Smoke, smoke, smoke that cigarette,
Puff, puff, puff it and you'll puff yourself to death
Tell St. Peter at the pearly gate
You just hate to make him wait
You just gotta have a-nother cigarette!
--Tex Williams (1947) [Thank you Jerry Clark, the little voice inside my head reminding me how dumb I am]
If you spend any time in bars and clubs--and most of you don't, no matter what you're telling the girl in sales on Monday morning--you know that the proposed smoking bans are weighing heavily on the minds of a few...mostly people who smoke. "Well, no shit Sherlock," you say.
Growing up in Kansas City, I was always in the presence of a smoldering Winston, my old man dragging on stick after stick, in between meals and sips of strong coffee brewed by his Texan wife, the apple of my eye, Marnell. Like measles and small pox, I received my nicotine innoculation early in life, so my own feelings on the topic have always been tempered by a tolerance borne of familiarity.
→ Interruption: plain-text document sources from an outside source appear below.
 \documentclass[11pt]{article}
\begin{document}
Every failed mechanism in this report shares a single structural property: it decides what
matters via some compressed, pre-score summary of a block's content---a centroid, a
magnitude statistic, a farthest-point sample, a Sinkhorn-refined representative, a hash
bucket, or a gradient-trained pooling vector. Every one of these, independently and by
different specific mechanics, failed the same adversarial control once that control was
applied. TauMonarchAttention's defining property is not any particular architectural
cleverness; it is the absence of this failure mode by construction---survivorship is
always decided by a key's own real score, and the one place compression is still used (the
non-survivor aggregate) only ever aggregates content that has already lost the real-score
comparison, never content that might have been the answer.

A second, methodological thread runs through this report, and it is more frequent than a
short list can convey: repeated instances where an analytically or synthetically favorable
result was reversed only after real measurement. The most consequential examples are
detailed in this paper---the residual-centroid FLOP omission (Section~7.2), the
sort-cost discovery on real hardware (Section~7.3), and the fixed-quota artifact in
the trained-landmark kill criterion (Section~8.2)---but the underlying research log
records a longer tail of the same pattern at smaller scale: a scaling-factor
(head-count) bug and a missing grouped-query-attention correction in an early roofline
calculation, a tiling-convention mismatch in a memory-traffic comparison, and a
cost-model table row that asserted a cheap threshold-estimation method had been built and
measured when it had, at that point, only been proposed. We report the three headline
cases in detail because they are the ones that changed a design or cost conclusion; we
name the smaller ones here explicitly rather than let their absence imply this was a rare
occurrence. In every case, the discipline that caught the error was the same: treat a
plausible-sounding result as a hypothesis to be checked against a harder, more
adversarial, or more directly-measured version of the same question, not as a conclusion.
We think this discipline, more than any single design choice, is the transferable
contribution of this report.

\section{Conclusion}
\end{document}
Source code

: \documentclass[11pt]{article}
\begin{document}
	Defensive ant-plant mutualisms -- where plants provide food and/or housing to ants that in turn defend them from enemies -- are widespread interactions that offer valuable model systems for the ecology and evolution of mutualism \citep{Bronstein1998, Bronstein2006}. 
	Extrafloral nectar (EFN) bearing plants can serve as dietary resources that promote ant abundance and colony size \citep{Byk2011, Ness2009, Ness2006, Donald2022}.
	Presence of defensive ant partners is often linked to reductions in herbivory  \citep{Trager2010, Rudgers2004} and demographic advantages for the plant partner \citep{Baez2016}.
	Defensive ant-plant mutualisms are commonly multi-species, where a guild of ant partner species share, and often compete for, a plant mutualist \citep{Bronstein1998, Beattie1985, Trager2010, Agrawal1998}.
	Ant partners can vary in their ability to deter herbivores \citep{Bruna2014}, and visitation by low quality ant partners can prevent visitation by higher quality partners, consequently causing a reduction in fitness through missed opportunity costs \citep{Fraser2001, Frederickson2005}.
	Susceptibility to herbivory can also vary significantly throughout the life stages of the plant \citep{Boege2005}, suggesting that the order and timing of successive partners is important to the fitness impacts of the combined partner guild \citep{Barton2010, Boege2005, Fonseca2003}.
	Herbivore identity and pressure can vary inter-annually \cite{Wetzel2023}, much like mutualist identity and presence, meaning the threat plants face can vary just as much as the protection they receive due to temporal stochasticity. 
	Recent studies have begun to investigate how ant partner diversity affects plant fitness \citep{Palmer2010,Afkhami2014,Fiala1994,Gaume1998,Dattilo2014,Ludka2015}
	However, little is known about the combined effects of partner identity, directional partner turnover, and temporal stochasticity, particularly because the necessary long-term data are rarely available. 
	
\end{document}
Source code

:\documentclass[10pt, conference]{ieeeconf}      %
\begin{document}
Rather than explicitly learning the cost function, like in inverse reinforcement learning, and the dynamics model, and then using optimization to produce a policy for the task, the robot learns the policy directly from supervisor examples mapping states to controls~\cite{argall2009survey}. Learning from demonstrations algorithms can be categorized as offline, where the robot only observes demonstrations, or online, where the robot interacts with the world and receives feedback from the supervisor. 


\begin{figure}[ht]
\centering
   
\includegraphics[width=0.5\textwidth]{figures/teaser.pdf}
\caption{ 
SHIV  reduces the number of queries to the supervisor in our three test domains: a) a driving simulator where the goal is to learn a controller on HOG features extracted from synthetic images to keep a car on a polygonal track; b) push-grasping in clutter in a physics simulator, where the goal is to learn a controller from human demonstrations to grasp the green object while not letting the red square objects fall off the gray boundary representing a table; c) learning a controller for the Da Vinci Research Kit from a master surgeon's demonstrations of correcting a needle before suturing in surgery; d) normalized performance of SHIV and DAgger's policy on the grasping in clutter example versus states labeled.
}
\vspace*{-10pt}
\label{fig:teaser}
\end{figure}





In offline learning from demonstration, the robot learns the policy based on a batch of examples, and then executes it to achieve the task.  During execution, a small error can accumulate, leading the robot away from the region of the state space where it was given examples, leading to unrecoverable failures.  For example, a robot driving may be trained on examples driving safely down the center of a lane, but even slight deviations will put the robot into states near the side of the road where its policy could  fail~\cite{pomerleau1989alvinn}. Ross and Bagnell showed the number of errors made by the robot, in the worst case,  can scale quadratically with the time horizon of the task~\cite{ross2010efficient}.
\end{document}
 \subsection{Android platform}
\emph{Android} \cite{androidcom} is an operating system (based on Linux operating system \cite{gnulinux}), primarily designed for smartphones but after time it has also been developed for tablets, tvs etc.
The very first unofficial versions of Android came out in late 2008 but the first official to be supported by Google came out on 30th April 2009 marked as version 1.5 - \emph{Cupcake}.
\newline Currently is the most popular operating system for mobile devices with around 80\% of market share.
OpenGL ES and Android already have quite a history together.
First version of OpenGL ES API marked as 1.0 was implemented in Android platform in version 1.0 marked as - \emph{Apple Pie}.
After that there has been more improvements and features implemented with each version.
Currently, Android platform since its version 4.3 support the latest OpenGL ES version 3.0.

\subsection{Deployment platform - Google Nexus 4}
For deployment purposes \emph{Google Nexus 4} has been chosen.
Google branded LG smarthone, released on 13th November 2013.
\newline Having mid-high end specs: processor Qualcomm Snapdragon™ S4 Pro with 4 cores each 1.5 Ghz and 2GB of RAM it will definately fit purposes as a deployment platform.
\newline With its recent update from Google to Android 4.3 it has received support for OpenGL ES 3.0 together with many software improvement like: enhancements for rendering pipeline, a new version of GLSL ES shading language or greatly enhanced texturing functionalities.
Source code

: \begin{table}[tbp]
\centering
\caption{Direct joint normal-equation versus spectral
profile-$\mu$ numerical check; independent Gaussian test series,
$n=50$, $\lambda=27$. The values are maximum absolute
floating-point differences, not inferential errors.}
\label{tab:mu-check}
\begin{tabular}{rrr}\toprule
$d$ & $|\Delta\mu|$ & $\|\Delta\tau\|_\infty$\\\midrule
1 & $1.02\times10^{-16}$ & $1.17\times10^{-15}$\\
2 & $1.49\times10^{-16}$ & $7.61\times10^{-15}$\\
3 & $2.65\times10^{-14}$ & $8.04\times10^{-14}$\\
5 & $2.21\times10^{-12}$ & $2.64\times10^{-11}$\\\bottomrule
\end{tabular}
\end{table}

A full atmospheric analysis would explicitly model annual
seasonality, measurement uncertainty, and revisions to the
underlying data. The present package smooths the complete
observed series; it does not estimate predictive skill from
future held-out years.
But what of the bars and clubs? I don't smoke myself, so I'm not going to lie to you, I wouldn't miss it too much. On a physical level, I don't need cigarettes, and it's just more laundry when you feel like you have to put on a clean shirt for bed on a cold night after beating the cops home from some joint filled with clouds of tar. Honestly, there are only a few people who'll tell you that they prefer the smell and residual effects of cigarette smoking in the bars. There's the whole physical addiction part, and there's the "I only smoke when I drink" crowd, and that's pretty much the long and short of why people do it.
"If they're going to ban it, it should be statewide," says Big Frank Szewc of Grumpy's Nordeast. The obvious reasoning behind that is, if it's just Minneapolis and/or St. Paul, then smokers will find first ring bars that allow it, to spend their kids' lunch money on booze. "Also, it creates more work for the bartenders," continues Big Frank. Say a smoker decides to go to a Minneapolis bar regardless of the ban...say 20 smokers show up...they all have to step outside every time they want a grit. Now, the staff has to keep an eye out for what's going on outside. They have to police whether they're trying to sneak their drinks out there; they have to police the noise levels. In other words, banning smoking in bars has the potential of creating two "rooms" at every bar, where only one existed previously.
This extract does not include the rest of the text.